Aroldis Chapman is suddenly tied to John Schneider's Blue Jays as Boston drifts closer to deadline sell mode.
Toronto woke up Friday at 30-33 after finally snapping its skid in Atlanta, while Boston sat at 26-35 and deeper in the AL East hole. That is the kind of split that starts pushing rivals toward very different July conversations.
The trade idea is simple enough. If the Red Sox keep leaking ground, the Blue Jays should stop looking outside the division first and start asking what Boston might actually move.
Chapman is the cleanest name on that board. He has 12 saves and a 0.48 ERA, which is exactly what a contender wants to see from a late-inning arm.
The swing-and-miss piece is still there too. Chapman has punched out 25 hitters in 18 appearances, so this is not a soft-contact mirage from a veteran hanging on.
Toronto has a real baseball reason to think this way. José Berrios is out until at least late 2027 after Tommy John surgery, and Dylan Cease is still on the injured list after a rough rehab outing in Buffalo.
That leaves Schneider trying to steady games with a pitching staff that has spent weeks getting patched instead of settled. A bullpen add is not a luxury move for this club.
Sonny Gray gives Toronto a second Boston target
Chapman is not the only Boston arm that fits. Sonny Gray has given the Red Sox 50.0 innings and 41 strikeouts, which is the shape of a starter Toronto could slide straight into meaningful turns.
That is what makes this rumor more than lazy rival talk. Toronto does not just need names. It needs innings, leverage outs, and fewer nights where one pitching gap wrecks the whole game plan.
Gray makes sense because the rotation still looks fragile even with Chad Dallas just giving the Blue Jays a lift in Atlanta. Chapman makes sense because the back end always gets thinner when a staff is covering for injuries.
The hard part is obvious. Division trades are annoying to pull off, and Boston is not going to do Toronto any favors unless the return feels worth the headache. That usually drives up the cost before the real bidding even starts.
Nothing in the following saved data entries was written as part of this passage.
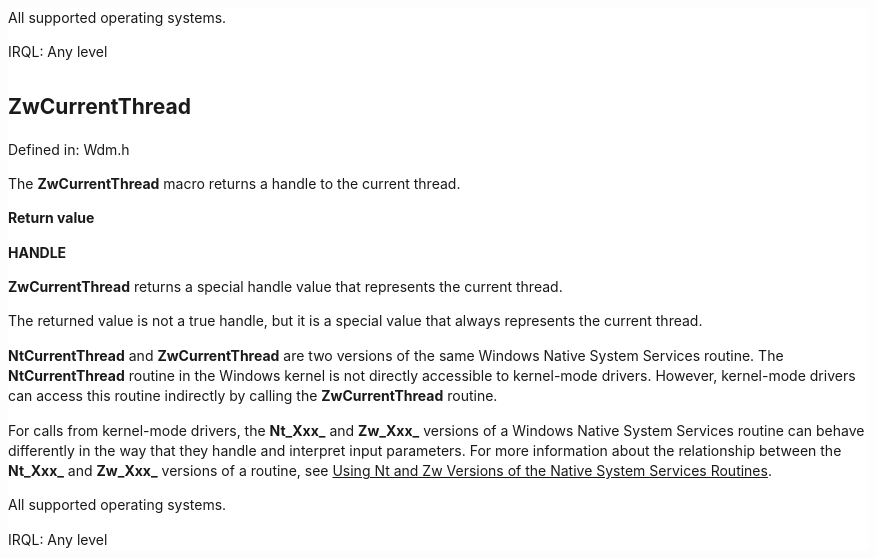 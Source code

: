 All supported operating systems.

IRQL: Any level


## **ZwCurrentThread**

Defined in: Wdm.h

The **ZwCurrentThread** macro returns a handle to the current thread.

**Return value**

**HANDLE**

**ZwCurrentThread** returns a special handle value that represents the current thread.

The returned value is not a true handle, but it is a special value that always represents the current thread.

**NtCurrentThread** and **ZwCurrentThread** are two versions of the same Windows Native System Services routine. The **NtCurrentThread** routine in the Windows kernel is not directly accessible to kernel-mode drivers. However, kernel-mode drivers can access this routine indirectly by calling the **ZwCurrentThread** routine.

For calls from kernel-mode drivers, the **Nt_Xxx_** and **Zw_Xxx_** versions of a Windows Native System Services routine can behave differently in the way that they handle and interpret input parameters. For more information about the relationship between the **Nt_Xxx_** and **Zw_Xxx_** versions of a routine, see [Using Nt and Zw Versions of the Native System Services Routines](using-nt-and-zw-versions-of-the-native-system-services-routines.md).

All supported operating systems.

IRQL: Any level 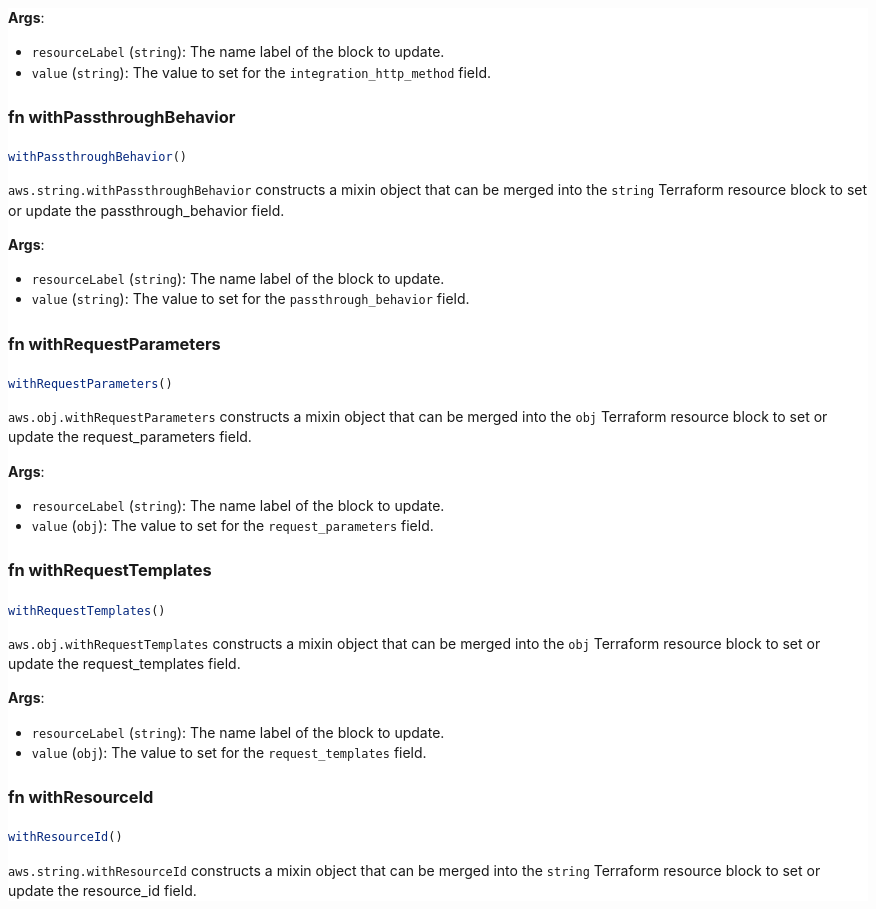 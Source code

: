 

**Args**:
  - `resourceLabel` (`string`): The name label of the block to update.
  - `value` (`string`): The value to set for the `integration_http_method` field.


### fn withPassthroughBehavior

```ts
withPassthroughBehavior()
```

`aws.string.withPassthroughBehavior` constructs a mixin object that can be merged into the `string`
Terraform resource block to set or update the passthrough_behavior field.



**Args**:
  - `resourceLabel` (`string`): The name label of the block to update.
  - `value` (`string`): The value to set for the `passthrough_behavior` field.


### fn withRequestParameters

```ts
withRequestParameters()
```

`aws.obj.withRequestParameters` constructs a mixin object that can be merged into the `obj`
Terraform resource block to set or update the request_parameters field.



**Args**:
  - `resourceLabel` (`string`): The name label of the block to update.
  - `value` (`obj`): The value to set for the `request_parameters` field.


### fn withRequestTemplates

```ts
withRequestTemplates()
```

`aws.obj.withRequestTemplates` constructs a mixin object that can be merged into the `obj`
Terraform resource block to set or update the request_templates field.



**Args**:
  - `resourceLabel` (`string`): The name label of the block to update.
  - `value` (`obj`): The value to set for the `request_templates` field.


### fn withResourceId

```ts
withResourceId()
```

`aws.string.withResourceId` constructs a mixin object that can be merged into the `string`
Terraform resource block to set or update the resource_id field.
Still, Chapman feels like the better first call. He fills one lane fast, he brings real ninth-inning credibility, and he would not ask Toronto to solve every rotation problem in one swing.
If the Red Sox keep sliding through June, the Blue Jays should stop treating Boston like an untouchable number in the phone. Aroldis Chapman and Sonny Gray are both right there, and Toronto has enough pitching need to make that awkward call worth it.
Should the Blue Jays push for Aroldis Chapman before Sonny Gray?